▼▼▼

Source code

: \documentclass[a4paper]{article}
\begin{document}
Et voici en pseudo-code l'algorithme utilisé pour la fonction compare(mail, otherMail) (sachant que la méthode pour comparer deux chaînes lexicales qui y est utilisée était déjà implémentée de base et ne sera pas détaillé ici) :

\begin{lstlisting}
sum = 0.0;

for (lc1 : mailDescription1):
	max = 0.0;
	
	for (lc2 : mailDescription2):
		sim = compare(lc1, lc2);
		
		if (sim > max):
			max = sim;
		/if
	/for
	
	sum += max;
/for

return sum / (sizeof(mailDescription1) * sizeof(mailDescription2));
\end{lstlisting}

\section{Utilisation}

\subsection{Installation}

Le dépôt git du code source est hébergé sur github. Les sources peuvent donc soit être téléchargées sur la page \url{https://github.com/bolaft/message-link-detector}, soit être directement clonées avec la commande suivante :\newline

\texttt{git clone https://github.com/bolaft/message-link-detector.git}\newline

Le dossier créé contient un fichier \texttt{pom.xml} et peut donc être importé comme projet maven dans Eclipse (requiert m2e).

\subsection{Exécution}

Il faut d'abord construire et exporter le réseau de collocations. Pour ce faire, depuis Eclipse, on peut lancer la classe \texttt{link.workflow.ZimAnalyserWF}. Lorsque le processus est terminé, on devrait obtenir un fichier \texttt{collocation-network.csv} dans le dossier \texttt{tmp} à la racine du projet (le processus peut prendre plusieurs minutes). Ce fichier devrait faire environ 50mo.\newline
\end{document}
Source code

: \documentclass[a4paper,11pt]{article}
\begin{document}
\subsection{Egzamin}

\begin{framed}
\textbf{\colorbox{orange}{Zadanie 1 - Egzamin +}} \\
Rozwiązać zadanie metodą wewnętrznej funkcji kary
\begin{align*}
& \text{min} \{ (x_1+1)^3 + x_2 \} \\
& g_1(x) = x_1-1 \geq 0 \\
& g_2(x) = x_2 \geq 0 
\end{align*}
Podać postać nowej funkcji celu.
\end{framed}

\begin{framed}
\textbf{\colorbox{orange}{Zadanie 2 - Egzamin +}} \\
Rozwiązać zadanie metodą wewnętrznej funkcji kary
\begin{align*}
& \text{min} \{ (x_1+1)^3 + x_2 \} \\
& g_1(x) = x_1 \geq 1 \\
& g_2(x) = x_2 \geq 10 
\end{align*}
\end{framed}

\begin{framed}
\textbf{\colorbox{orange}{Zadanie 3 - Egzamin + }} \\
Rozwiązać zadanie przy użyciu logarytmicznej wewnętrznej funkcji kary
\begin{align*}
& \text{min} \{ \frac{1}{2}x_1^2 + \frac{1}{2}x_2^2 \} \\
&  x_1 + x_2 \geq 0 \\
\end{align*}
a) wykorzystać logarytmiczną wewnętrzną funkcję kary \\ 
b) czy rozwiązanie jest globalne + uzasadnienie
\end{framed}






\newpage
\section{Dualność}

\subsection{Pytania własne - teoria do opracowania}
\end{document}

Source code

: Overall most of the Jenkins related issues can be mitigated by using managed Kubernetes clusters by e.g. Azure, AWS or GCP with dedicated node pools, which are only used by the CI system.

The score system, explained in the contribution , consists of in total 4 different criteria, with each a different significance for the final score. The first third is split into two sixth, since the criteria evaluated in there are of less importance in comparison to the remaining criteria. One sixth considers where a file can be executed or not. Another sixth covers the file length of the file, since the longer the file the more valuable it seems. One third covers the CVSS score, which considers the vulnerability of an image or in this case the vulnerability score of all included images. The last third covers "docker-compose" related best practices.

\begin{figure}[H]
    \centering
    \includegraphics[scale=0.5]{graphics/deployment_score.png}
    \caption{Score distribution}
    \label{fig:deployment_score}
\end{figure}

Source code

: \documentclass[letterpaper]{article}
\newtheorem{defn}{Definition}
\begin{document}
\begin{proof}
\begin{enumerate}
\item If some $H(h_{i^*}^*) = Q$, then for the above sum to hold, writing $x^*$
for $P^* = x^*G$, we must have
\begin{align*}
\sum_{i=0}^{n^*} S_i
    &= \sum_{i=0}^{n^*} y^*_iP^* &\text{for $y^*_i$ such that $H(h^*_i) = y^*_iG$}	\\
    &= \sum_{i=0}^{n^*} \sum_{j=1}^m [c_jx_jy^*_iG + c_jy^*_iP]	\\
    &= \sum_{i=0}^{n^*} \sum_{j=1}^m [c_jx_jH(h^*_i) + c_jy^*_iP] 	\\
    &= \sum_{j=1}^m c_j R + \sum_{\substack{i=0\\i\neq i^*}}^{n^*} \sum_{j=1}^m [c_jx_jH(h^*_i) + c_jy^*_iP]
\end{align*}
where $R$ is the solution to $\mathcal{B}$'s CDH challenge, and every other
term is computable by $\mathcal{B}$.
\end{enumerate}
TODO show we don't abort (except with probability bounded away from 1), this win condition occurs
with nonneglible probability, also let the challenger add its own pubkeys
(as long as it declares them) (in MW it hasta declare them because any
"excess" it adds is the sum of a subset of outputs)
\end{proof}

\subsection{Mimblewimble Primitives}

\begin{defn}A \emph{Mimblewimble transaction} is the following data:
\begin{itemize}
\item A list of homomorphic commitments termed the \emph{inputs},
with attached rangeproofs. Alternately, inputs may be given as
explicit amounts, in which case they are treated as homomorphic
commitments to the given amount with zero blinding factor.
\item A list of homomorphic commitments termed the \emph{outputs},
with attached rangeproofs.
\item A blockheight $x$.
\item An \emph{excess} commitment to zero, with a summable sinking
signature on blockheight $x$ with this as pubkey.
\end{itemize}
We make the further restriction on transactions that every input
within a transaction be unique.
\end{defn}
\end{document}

▲▲▲

Task details
Could you give the records again, exactly as they appear?

Result for this exercise
Source code

: \documentclass[a4paper]{article}
\begin{document}
Et voici en pseudo-code l'algorithme utilisé pour la fonction compare(mail, otherMail) (sachant que la méthode pour comparer deux chaînes lexicales qui y est utilisée était déjà implémentée de base et ne sera pas détaillé ici) :

\begin{lstlisting}
sum = 0.0;

for (lc1 : mailDescription1):
	max = 0.0;
	
	for (lc2 : mailDescription2):
		sim = compare(lc1, lc2);
		
		if (sim > max):
			max = sim;
		/if
	/for
	
	sum += max;
/for

return sum / (sizeof(mailDescription1) * sizeof(mailDescription2));
\end{lstlisting}

\section{Utilisation}

\subsection{Installation}

Le dépôt git du code source est hébergé sur github. Les sources peuvent donc soit être téléchargées sur la page \url{https://github.com/bolaft/message-link-detector}, soit être directement clonées avec la commande suivante :\newline

\texttt{git clone https://github.com/bolaft/message-link-detector.git}\newline

Le dossier créé contient un fichier \texttt{pom.xml} et peut donc être importé comme projet maven dans Eclipse (requiert m2e).

\subsection{Exécution}

Il faut d'abord construire et exporter le réseau de collocations. Pour ce faire, depuis Eclipse, on peut lancer la classe \texttt{link.workflow.ZimAnalyserWF}. Lorsque le processus est terminé, on devrait obtenir un fichier \texttt{collocation-network.csv} dans le dossier \texttt{tmp} à la racine du projet (le processus peut prendre plusieurs minutes). Ce fichier devrait faire environ 50mo.\newline
\end{document}
Source code

: \documentclass[a4paper,11pt]{article}
\begin{document}
\subsection{Egzamin}

\begin{framed}
\textbf{\colorbox{orange}{Zadanie 1 - Egzamin +}} \\
Rozwiązać zadanie metodą wewnętrznej funkcji kary
\begin{align*}
& \text{min} \{ (x_1+1)^3 + x_2 \} \\
& g_1(x) = x_1-1 \geq 0 \\
& g_2(x) = x_2 \geq 0 
\end{align*}
Podać postać nowej funkcji celu.
\end{framed}

\begin{framed}
\textbf{\colorbox{orange}{Zadanie 2 - Egzamin +}} \\
Rozwiązać zadanie metodą wewnętrznej funkcji kary
\begin{align*}
& \text{min} \{ (x_1+1)^3 + x_2 \} \\
& g_1(x) = x_1 \geq 1 \\
& g_2(x) = x_2 \geq 10 
\end{align*}
\end{framed}

\begin{framed}
\textbf{\colorbox{orange}{Zadanie 3 - Egzamin + }} \\
Rozwiązać zadanie przy użyciu logarytmicznej wewnętrznej funkcji kary
\begin{align*}
& \text{min} \{ \frac{1}{2}x_1^2 + \frac{1}{2}x_2^2 \} \\
&  x_1 + x_2 \geq 0 \\
\end{align*}
a) wykorzystać logarytmiczną wewnętrzną funkcję kary \\ 
b) czy rozwiązanie jest globalne + uzasadnienie
\end{framed}






\newpage
\section{Dualność}

\subsection{Pytania własne - teoria do opracowania}
\end{document}

Source code

: Overall most of the Jenkins related issues can be mitigated by using managed Kubernetes clusters by e.g. Azure, AWS or GCP with dedicated node pools, which are only used by the CI system.

The score system, explained in the contribution , consists of in total 4 different criteria, with each a different significance for the final score. The first third is split into two sixth, since the criteria evaluated in there are of less importance in comparison to the remaining criteria. One sixth considers where a file can be executed or not. Another sixth covers the file length of the file, since the longer the file the more valuable it seems. One third covers the CVSS score, which considers the vulnerability of an image or in this case the vulnerability score of all included images. The last third covers "docker-compose" related best practices.

\begin{figure}[H]
    \centering
    \includegraphics[scale=0.5]{graphics/deployment_score.png}
    \caption{Score distribution}
    \label{fig:deployment_score}
\end{figure}

Source code

: \documentclass[letterpaper]{article}
\newtheorem{defn}{Definition}
\begin{document}
\begin{proof}
\begin{enumerate}
\item If some $H(h_{i^*}^*) = Q$, then for the above sum to hold, writing $x^*$
for $P^* = x^*G$, we must have
\begin{align*}
\sum_{i=0}^{n^*} S_i
    &= \sum_{i=0}^{n^*} y^*_iP^* &\text{for $y^*_i$ such that $H(h^*_i) = y^*_iG$}	\\
    &= \sum_{i=0}^{n^*} \sum_{j=1}^m [c_jx_jy^*_iG + c_jy^*_iP]	\\
    &= \sum_{i=0}^{n^*} \sum_{j=1}^m [c_jx_jH(h^*_i) + c_jy^*_iP] 	\\
    &= \sum_{j=1}^m c_j R + \sum_{\substack{i=0\\i\neq i^*}}^{n^*} \sum_{j=1}^m [c_jx_jH(h^*_i) + c_jy^*_iP]
\end{align*}
where $R$ is the solution to $\mathcal{B}$'s CDH challenge, and every other
term is computable by $\mathcal{B}$.
\end{enumerate}
TODO show we don't abort (except with probability bounded away from 1), this win condition occurs
with nonneglible probability, also let the challenger add its own pubkeys
(as long as it declares them) (in MW it hasta declare them because any
"excess" it adds is the sum of a subset of outputs)
\end{proof}

\subsection{Mimblewimble Primitives}

\begin{defn}A \emph{Mimblewimble transaction} is the following data:
\begin{itemize}
\item A list of homomorphic commitments termed the \emph{inputs},
with attached rangeproofs. Alternately, inputs may be given as
explicit amounts, in which case they are treated as homomorphic
commitments to the given amount with zero blinding factor.
\item A list of homomorphic commitments termed the \emph{outputs},
with attached rangeproofs.
\item A blockheight $x$.
\item An \emph{excess} commitment to zero, with a summable sinking
signature on blockheight $x$ with this as pubkey.
\end{itemize}
We make the further restriction on transactions that every input
within a transaction be unique.
\end{defn}
\end{document}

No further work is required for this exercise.